Kate Waithman has spent the last 12 years mourning her husband. His death in an accident left her reeling, and in some ways she still hasn’t regained her balance in life. Still, life has moved on without her. At some point she meets Dan, and she lets him in to her life and her heart. Or so she thinks.
When Dan proposes Kate accepts with some reservation. She can’t forget Patrick, her first husband, and soon after agreeing to marry Dan the memories get stronger. Kate begins having vivid dreams about Patrick. The dreams, however, aren’t about times past. They’re about Kate’s present—an alternate present in which Patrick is alive and he and Kate have a child.

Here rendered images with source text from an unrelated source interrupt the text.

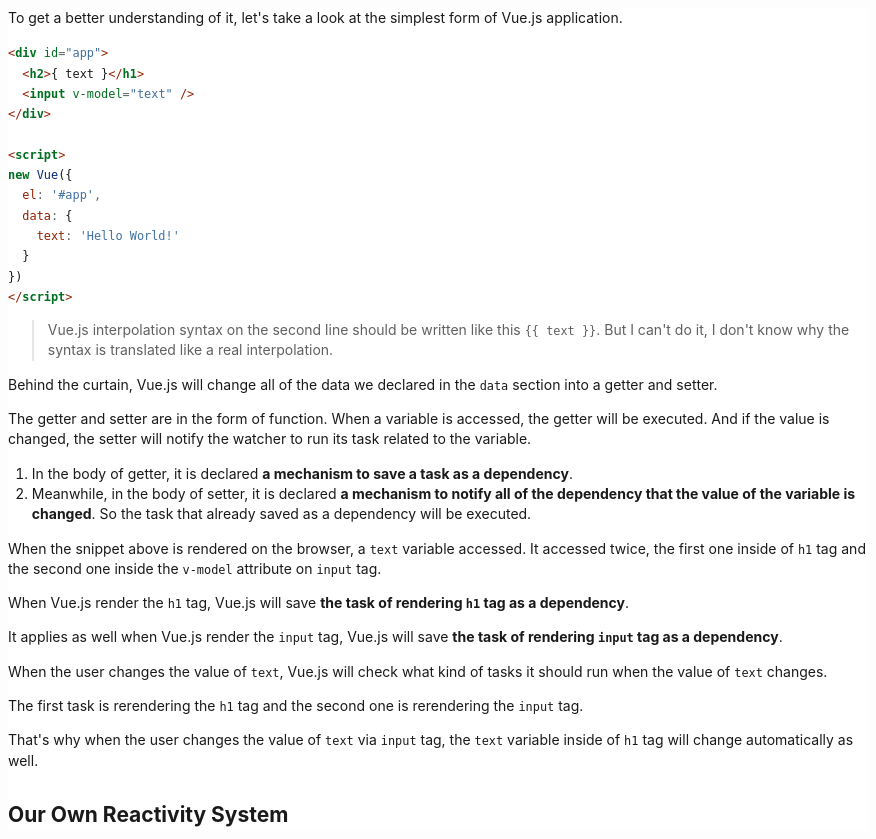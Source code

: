 <app-img src="/content/2020/01/create-reactivity-system-vuejs-javascript-part-1/vuejs-reactivity-system-explained.jpg" :caption="{ en: { aviaB: 'Vue.js Reactivity System Diagram' }, id: { aviaB: 'Diagram Sistem Reaktivitas Vue.js' } }" source="Vue.js: Reactivity in Depth" source-link="https://vuejs.org/v2/guide/reactivity.html" alt="Vue.js Reactivity System Diagram by Evan You"></app-img>

To get a better understanding of it, let's take a look at the simplest form of Vue.js application.

```html {2-3,10}
<div id="app">
  <h2>{ text }</h1>
  <input v-model="text" />
</div>

<script>
new Vue({
  el: '#app',
  data: {
    text: 'Hello World!'
  }
})
</script>
```

> Vue.js interpolation syntax on the second line should be written like this `{{ text }}`. But I can't do it, I don't know why the syntax is translated like a real interpolation.

Behind the curtain, Vue.js will change all of the data we declared in the `data` section into a getter and setter.

The getter and setter are in the form of function. When a variable is accessed, the getter will be executed. And if the value is changed, the setter will notify the watcher to run its task related to the variable.

1. In the body of getter, it is declared **a mechanism to save a task as a dependency**.
2. Meanwhile, in the body of setter, it is declared **a mechanism to notify all of the dependency that the value of the variable is changed**. So the task that already saved as a dependency will be executed.

When the snippet above is rendered on the browser, a `text` variable accessed. It accessed twice, the first one inside of `h1` tag and the second one inside the `v-model` attribute on `input` tag.

When Vue.js render the `h1` tag, Vue.js will save **the task of rendering `h1` tag as a dependency**.

It applies as well when Vue.js render the `input` tag, Vue.js will save **the task of rendering `input` tag as a dependency**.

When the user changes the value of `text`, Vue.js will check what kind of tasks it should run when the value of `text` changes.

The first task is rerendering the `h1` tag and the second one is rerendering the `input` tag.

That's why when the user changes the value of `text` via `input` tag, the `text` variable inside of `h1` tag will change automatically as well.

## Our Own Reactivity System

The dreams shock Kate and they make her miss Patrick. When she receives the news that she can’t have children, Kate feels an ache for the daughter in her dreams. Dan, her new fiancé, feels indifferent toward children, but Kate’s diagnosis and her dream child make her want them. These differences and her dreams increase Kate’s stress. When a new friend introduces her to a different element of her career, Kate starts questioning all of her life choices.
Author Harmel gives readers a story that, to an extent, is touching. Kate’s grief and loss ring true, exhibiting the loss of normalcy a person experiences when a spouse dies at a young age. Because Harmel chose to use the first person point of view for the book, however, Kate’s grief becomes a liability about a third of the way through the story. Readers never get to spend time with other characters, and as a result the only ideas and thoughts that take precedence are Kate’s.
Dan, her new fiancé, comes across as a stock character, the jerk who doesn’t care about her personal desires or professional goals. The memories of Patrick reveal an ideal, almost saintly, husband who puts Kate’s feelings ahead of his own. The other supporting characters fall into line, revealing nothing new or interesting. As a result the book comes across as heavy on emotion and light on feeling.
Kate’s dreams, while intriguing at first, soon morph into one long boring diatribe. Every dream follows exactly the same pattern, and all of them start and end with heavy-handed descriptions of Kate’s grief. In those moments when she should revel in the “return” of her husband, all she can think about is how he isn’t a part of her life anymore.
The one redeeming factor comes in the form of Kate’s work as a music therapist. Unfortunately her career in its positivity sticks out as an unnatural portion of the book; Kate finds some solace in her work but doesn’t find it anywhere else. Because she spends so much time thinking about Patrick and her dreams, the career portions of the story feel light on heft and importance.
I would recommend readers Bypass The Life Intended.